(For a linkpost like this it'd be helpful to have at least a short explanation of what this is, what the takeaways are, or why one might care in the LW content side)
Are you trying to demonstrate that llm agents are now capable of cloning sqlite (in which case my response is that select null || 'hello' should not yield 'NULLhello' and select null > 5 should not crash), or that llm agents are not yet capable of one-shot cloning sqlite in rust (which is not very surprising).
I think this just means that one needs to spend more time to constructs good test coverage (probably with help of the agents involved).
282 unit tests does not sound like nearly enough for something like SQLite (Google AI thinks that the original SQLite release had dozens of thousands of tests and that the current number of tests is in millions and fuzzers run through about a billion test mutations each day).
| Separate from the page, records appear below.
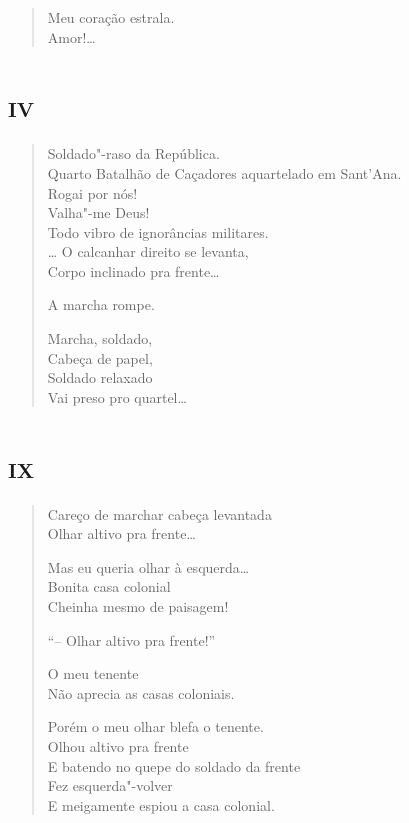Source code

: {\begin{verse}
Meu coração estrala.\\
Amor!\ldots{}
\end{verse}

\chapter[«Soldado"-raso da República»]{\textsc{iv}}

\begin{verse}
Soldado"-raso da República.\\
Quarto Batalhão de Caçadores aquartelado em Sant'Ana.\\
\hfill{}Rogai por nós!\\
\qquad\qquad\qquad\qquad\qquad\qquad\qquad{}Valha"-me Deus!\\
\quad\qquad\qquad{}Todo vibro de ignorâncias militares.\\
\qquad\quad{}\ldots{} O calcanhar direito se levanta,\\
\qquad\quad{}Corpo inclinado pra frente\ldots{}

A marcha rompe.

\qquad\quad\quad{}Marcha, soldado,\\
\qquad\quad\quad{}Cabeça de papel,\\
\qquad\quad\quad{}Soldado relaxado\\
\qquad\quad\quad{}Vai preso pro quartel\ldots{}
\end{verse}

\chapter[«Careço de marchar cabeça levantada»]{\textsc{ix}}

\begin{verse}
Careço de marchar cabeça levantada\\
Olhar altivo pra frente\ldots{}

Mas eu queria olhar à esquerda\ldots{}\\
\qquad\qquad\qquad\qquad{}Bonita casa colonial\\
\qquad\qquad\qquad\qquad{}Cheinha mesmo de paisagem!

``-- Olhar altivo pra frente!''

O meu tenente\\
Não aprecia as casas coloniais.

Porém o meu olhar blefa o tenente.\\
Olhou altivo pra frente\\
E batendo no quepe do soldado da frente\\
Fez esquerda"-volver\\
E meigamente espiou a casa colonial.
\end{verse}

}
I don’t think one needs that much for a proof-of-concept work, but the famous recent port of JustHTML library by Simon Willison was made possible by html5lib-tests having 9200 test cases or so. Perhaps that’s the ballpark number of tests one needs to make it difficult to come up with a counterexample manually (that is, without running a large test suite).
Of course, building a hardened product with the extent of actual SQLite test coverage is a different story. Whether it’s possible or not, it’s certainly much more expensive (in agent labor and in hours of required human supervision).